Keep in mind that telecommunication services (cellular phone towers, base stations, central offices) rely upon GPS for sync'ing time. They usually have some GPS antenna on the roof of such facilities. Without GPS, their clocks drift and they'll have issues with managing the RF spectrum as well as hauling bits out of them. Basically, calls wont work.

EXCELLENT POST!!! I totally overlooked the fact that you can't do simulcasting the way it's done now without GPS! To everyone not familiar with radio/RF engineering/ham radio geekery, simulcasting is when you want to cover a target geographic area with multiple radio towers spread around the area all transmitting simultaneously. The problem is that even though radio waves travel at the speed of light, the signal from the closer tower is still going to reach you in the target area a little bit faster than the signal from a more distant tower (even though the difference may only be a couple thousandths of a second). The two out of phase radio waves conflict and it ends up sounding like crap, so RF engineers try and get them all to arrive on target at exactly the same time if possible.

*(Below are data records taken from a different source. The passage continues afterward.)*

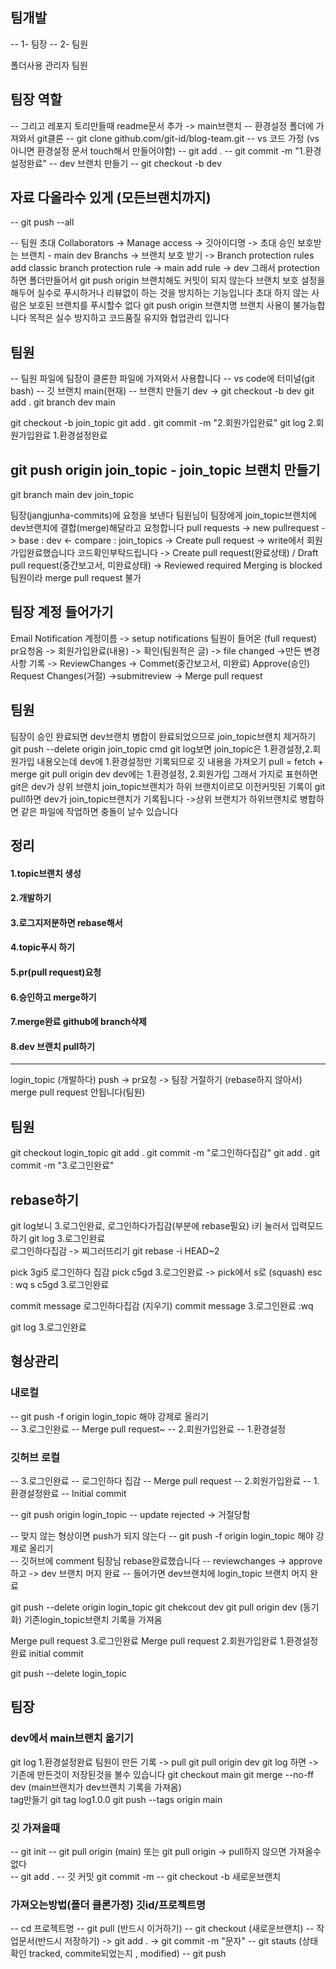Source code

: ## 팀개발

-- 1- 팀장
-- 2- 팀원

폴더사용
관리자
팀원

## 팀장 역할

-- 그리고 레포지 토리만들때 readme문서 추가 -> main브랜치
-- 환경설정 폴더에 가져와서 git클론
-- git clone github.com/git-id/blog-team.git
-- vs 코드 가정 (vs아니면 환경설정 문서 touch해서 만들어야함)
-- git add .
-- git commit -m "1.환경설정완료"
-- dev 브랜치 만들기
-- git checkout -b dev

## 자료 다올라수 있게 (모든브랜치까지)

-- git push --all

-- 팀원 초대
Collaborators -> Manage access -> 깃아이디명 -> 초대 승인
보호받는 브랜치 - main dev
Branchs -> 브랜치 보호 받기 -> Branch protection rules
add classic branch protection rule -> main
add rule -> dev
그래서 protection하면 폴더만들어서 git push origin 브랜치해도 커밋이 되지 않는다
브랜치 보호 설정을 해두어 실수로 푸시하거나 리뷰없이 하는 것을 방지하는 기능입니다
초대 하지 않는 사람은 보호된 브랜치를 푸시할수 없다 git push origin 브랜치명
브랜치 사용이 불가능합니다
목적은
실수 방지하고 코드품질 유지와 협업관리 입니다

## 팀원

-- 팀원 파일에 팀장이 클론한 파일에 가져와서 사용합니다
-- vs code에 터미널(git bash)
-- 깃 브랜치 main(현재)
-- 브랜치 만들기 dev -> git checkout -b dev
git add .
git branch
dev
main

git checkout -b join_topic
git add .
git commit -m "2.회원가입완료"
git log 2.회원가입완료 1.환경설정완료

## git push origin join_topic - join_topic 브랜치 만들기

git branch
main
dev
join_topic

팀장(jangjunha-commits)에 요청을 보낸다
팀원님이 팀장에게 join_topic브랜치에 dev브랜치에 결합(merge)해달라고 요청합니다
pull requests -> new pullrequest -> base : dev <- compare : join_topics -> Create pull request
-> write에서 회원가입완료했습니다 코드확인부탁드립니다 -> Create pull request(완료상태) / Draft pull request(중간보고서, 미완료상태)
-> Reviewed required Merging is blocked
팀원이라 merge pull request 불가

## 팀장 계정 들어가기

Email Notification 계정이름 -> setup notifications
팀원이 들어온 (full request) pr요청옴
-> 회원가입완료(내용) -> 확인(팀원적은 글) -> file changed ->만든 변경사항 기록
-> ReviewChanges -> Commet(중간보고서, 미완료) Approve(승인) Request Changes(거절)
->submitreview -> Merge pull request

## 팀원

팀장이 승인 완료되면 dev브랜치 병합이 완료되었으므로 join_topic브랜치 제거하기
git push --delete origin join_topic
cmd
git log보면
join_topic은 1.환경설정,2.회원가입 내용오는데
dev에 1.환경설정만 기록되므로
깃 내용을 가져오기 pull = fetch + merge
git pull origin dev
dev에는 1.환경설정, 2.회원가입
그래서 가지로 표현하면 git은 dev가 상위 브랜치 join_topic브랜치가 하위 브랜치이르모 이전커밋된 기록이
git pull하면 dev가 join_topic브랜치가 기록됩니다
->상위 브랜치가 하위브랜치로 병합하면 같은 파일에 작업하면 충돌이 날수 있습니다

## 정리

#### 1.topic브랜치 생성

#### 2.개발하기

#### 3.로그지저분하면 rebase해서

#### 4.topic푸시 하기

#### 5.pr(pull request)요청

#### 6.승인하고 merge하기

#### 7.merge완료 github에 branch삭제

#### 8.dev 브랜치 pull하기

---

login_topic (개발하다)
push -> pr요청 -> 팀장 거절하기 (rebase하지 않아서)
merge pull request 안됩니다(팀원)

## 팀원

git checkout login_topic
git add .
git commit -m "로그인하다집감"
git add .
git commit -m "3.로그인완료"

## rebase하기

git log보니 3.로그인완료, 로그인하다가집감(부분에 rebase필요)
i키 눌러서 입력모드 하기
git log 3.로그인완료  
 로그인하다집감 -> 찌그러뜨리기
git rebase -i HEAD~2

pick 3gi5 로그인하다 집감
pick c5gd 3.로그인완료 -> pick에서 s로 (squash) esc : wq
s c5gd 3.로그인완료

commit message
로그인하다집감 (지우기)
commit message 3.로그인완료
:wq

git log 3.로그인완료

## 형상관리

### 내로컬

-- git push -f origin login_topic 해야 강제로 올리기  
-- 3.로그인완료
-- Merge pull request~
-- 2.회원가입완료
-- 1.환경설정

### 깃허브 로컬

-- 3.로그인완료
-- 로그인하다 집감
-- Merge pull request
-- 2.회원가입완료
-- 1.환경설정완료
-- Initial commit

-- git push origin login_topic
-- update rejected -> 거절당함

-- 맞지 않는 형상이면 push가 되지 않는다
-- git push -f origin login_topic 해야 강제로 올리기  
-- 깃허브에 comment 팀장님 rebase완료했습니다
-- reviewchanges -> approve하고 -> dev 브랜치 머지 완료
-- 들어가면 dev브랜치에 login_topic 브랜치 머지 완료

git push --delete origin login_topic
git chekcout dev
git pull origin dev (동기화) 기존login_topic브랜치 기록을 가져옴

Merge pull request 3.로그인완료
Merge pull request 2.회원가입완료 1.환경설정완료
initial commit

git push --delete login_topic

## 팀장

### dev에서 main브랜치 옮기기

git log 1.환경설정완료
팀원이 만든 기록 -> pull
git pull origin dev
git log 하면 -> 기존에 만든것이 저장된것을 볼수 있습니다
git checkout main
git merge --no-ff dev (main브랜치가 dev브랜치 기록을 가져옴)  
 tag만들기
git tag log1.0.0
git push --tags origin main

### 깃 가져올때

-- git init
-- git pull origin (main) 또는 git pull origin -> pull하지 않으면 가져올수 없다  
-- git add .
-- 깃 커밋 git commit -m
-- git checkout -b 새로운브랜치

### 가져오는방법(폴더 클론가정) 깃id/프로젝트명

-- cd 프로젝트명
-- git pull (반드시 이거하기)
-- git checkout (새로운브랜치)
-- 작업문서(반드시 저장하기) -> git add . -> git commit -m "문자"
-- git stauts (상태 확인 tracked, commite되었는지 , modified)
-- git push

You can't make the more distant waves travel faster than the speed of light, but you CAN delay the ones from the closer towers, so that when they start traveling towards you the waves from the more distant towers were already in transit and they're all the same distance away from you.

The problem is, in order to control such a minuscule delay time all the towers need their clocks exactly synchronized to one another. The solution is to synch them all up with the precision clock on a GPS satellite, so the individual delays can be set relative to a constant baseline time. I hope I didn't butcher that explanation too badly. :)

This is an incredible irony, that out of incompetence and greed the FCC would humor a proposal by a company which would effectively destroy the rest of industry the FCC is responsible for regulating.

Whoops!!! :D
 
Lightsquared is at it again with a revised proposal.

"On June 20, LightSquared offered a new plan that it said wouldn't interfere with the vast majority of GPS systems. It would use just the portion of its frequencies that are farthest away from GPS signals and would transmit weaker signals. Even with those changes, LightSquared's network could still affect some precision GPS systems, which are generally used by farmers, the aviation industry and others."
 
Why are they continuing to be allowed to do this? Who the hell at LightSquared is in bed with the FCC? Somebody has to be, there's no reason a regulatory agency like the FCC should have granted their proposal so quickly, without extensive testing first.

I'd imagine this proposal will also be turned down; at least I hope it is.
 
I got a laugh out of Lightsquared's position. Basically, they're saying, "The FAA should have no problems with this because we've addressed the concerns of almost everybody except the FAA."